>>>>>

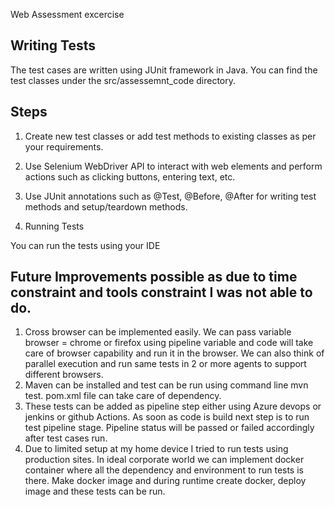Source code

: Web Assessment excercise

Writing Tests
-------------
The test cases are written using JUnit framework in Java. You can find the test classes under the src/assessemnt_code directory.

Steps
-----
1.  Create new test classes or add test methods to existing classes as per your requirements.

2. Use Selenium WebDriver API to interact with web elements and perform actions such as clicking buttons, entering text, etc.
   
3. Use JUnit annotations such as @Test, @Before, @After for writing test methods and setup/teardown methods.
   
4. Running Tests
   
You can run the tests using your IDE

Future Improvements possible as due to time constraint and tools constraint I was not able to do.
-----------------------------------------------------------
1. Cross browser can be implemented easily. We can pass variable browser = chrome or firefox using pipeline variable and code will take care of browser capability and run it in the browser. We can also think of parallel execution and run same tests in 2 or more agents to support different browsers.
2. Maven can be installed and test can be run using command line mvn test. pom.xml file can take care of dependency.
3. These tests can be added as pipeline step either using Azure devops or jenkins or github Actions. As soon as code is build next step is to run test pipeline stage. Pipeline status will be passed or failed accordingly after test cases run.
4. Due to limited setup at my home device I tried to run tests using production sites. In ideal corporate world we can implement docker container where all the dependency and environment to run tests is there. Make docker image and during runtime create docker, deploy image and these tests can be run.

<<<<<

→ **Exercise details**
Please restate all of the listing above word for word, with no pictures.

→ **Response to the exercise**
Source code

: Web Assessment excercise

Writing Tests
-------------
The test cases are written using JUnit framework in Java. You can find the test classes under the src/assessemnt_code directory.

Steps
-----
1.  Create new test classes or add test methods to existing classes as per your requirements.

2. Use Selenium WebDriver API to interact with web elements and perform actions such as clicking buttons, entering text, etc.
   
3. Use JUnit annotations such as @Test, @Before, @After for writing test methods and setup/teardown methods.
   
4. Running Tests
   
You can run the tests using your IDE

Future Improvements possible as due to time constraint and tools constraint I was not able to do.
-----------------------------------------------------------
1. Cross browser can be implemented easily. We can pass variable browser = chrome or firefox using pipeline variable and code will take care of browser capability and run it in the browser. We can also think of parallel execution and run same tests in 2 or more agents to support different browsers.
2. Maven can be installed and test can be run using command line mvn test. pom.xml file can take care of dependency.
3. These tests can be added as pipeline step either using Azure devops or jenkins or github Actions. As soon as code is build next step is to run test pipeline stage. Pipeline status will be passed or failed accordingly after test cases run.
4. Due to limited setup at my home device I tried to run tests using production sites. In ideal corporate world we can implement docker container where all the dependency and environment to run tests is there. Make docker image and during runtime create docker, deploy image and these tests can be run.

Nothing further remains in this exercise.